→ AIM OF THE TASK:
Up to and including the line that holds "or social conflict.", copy every line of the records below exactly, starting at the first; leave pictures out.

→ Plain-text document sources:
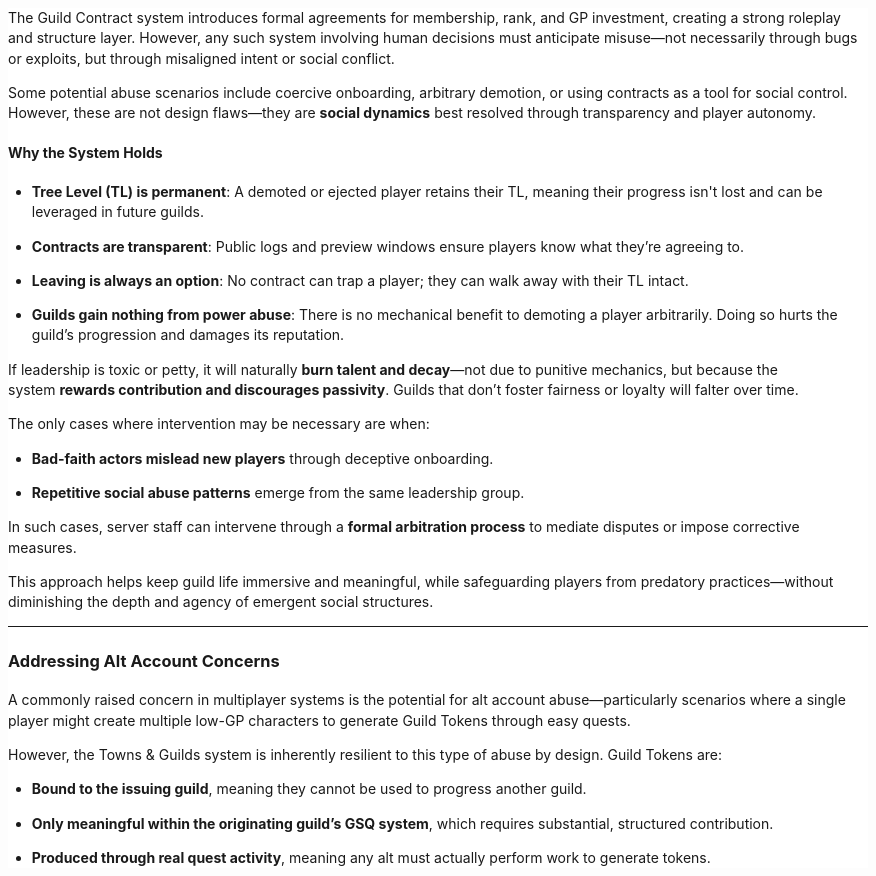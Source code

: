 The Guild Contract system introduces formal agreements for membership, rank, and GP investment, creating a strong roleplay and structure layer. However, any such system involving human decisions must anticipate misuse—not necessarily through bugs or exploits, but through misaligned intent or social conflict.

Some potential abuse scenarios include coercive onboarding, arbitrary demotion, or using contracts as a tool for social control. However, these are not design flaws—they are **social dynamics** best resolved through transparency and player autonomy.

#### Why the System Holds

- **Tree Level (TL) is permanent**: A demoted or ejected player retains their TL, meaning their progress isn't lost and can be leveraged in future guilds.  
    
- **Contracts are transparent**: Public logs and preview windows ensure players know what they’re agreeing to.  
    
- **Leaving is always an option**: No contract can trap a player; they can walk away with their TL intact.  
    
- **Guilds gain nothing from power abuse**: There is no mechanical benefit to demoting a player arbitrarily. Doing so hurts the guild’s progression and damages its reputation.  
    

If leadership is toxic or petty, it will naturally **burn talent and decay**—not due to punitive mechanics, but because the system **rewards contribution and discourages passivity**. Guilds that don’t foster fairness or loyalty will falter over time.

The only cases where intervention may be necessary are when:

- **Bad-faith actors mislead new players** through deceptive onboarding.  
    
- **Repetitive social abuse patterns** emerge from the same leadership group.  
    

In such cases, server staff can intervene through a **formal arbitration process** to mediate disputes or impose corrective measures.

This approach helps keep guild life immersive and meaningful, while safeguarding players from predatory practices—without diminishing the depth and agency of emergent social structures.

---

### Addressing Alt Account Concerns

A commonly raised concern in multiplayer systems is the potential for alt account abuse—particularly scenarios where a single player might create multiple low-GP characters to generate Guild Tokens through easy quests.

However, the Towns & Guilds system is inherently resilient to this type of abuse by design. Guild Tokens are:

- **Bound to the issuing guild**, meaning they cannot be used to progress another guild.  
    
- **Only meaningful within the originating guild’s GSQ system**, which requires substantial, structured contribution.  
    
- **Produced through real quest activity**, meaning any alt must actually perform work to generate tokens.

→ YOUR RESPONSE:
Source code

: The Guild Contract system introduces formal agreements for membership, rank, and GP investment, creating a strong roleplay and structure layer. However, any such system involving human decisions must anticipate misuse—not necessarily through bugs or exploits, but through misaligned intent or social conflict.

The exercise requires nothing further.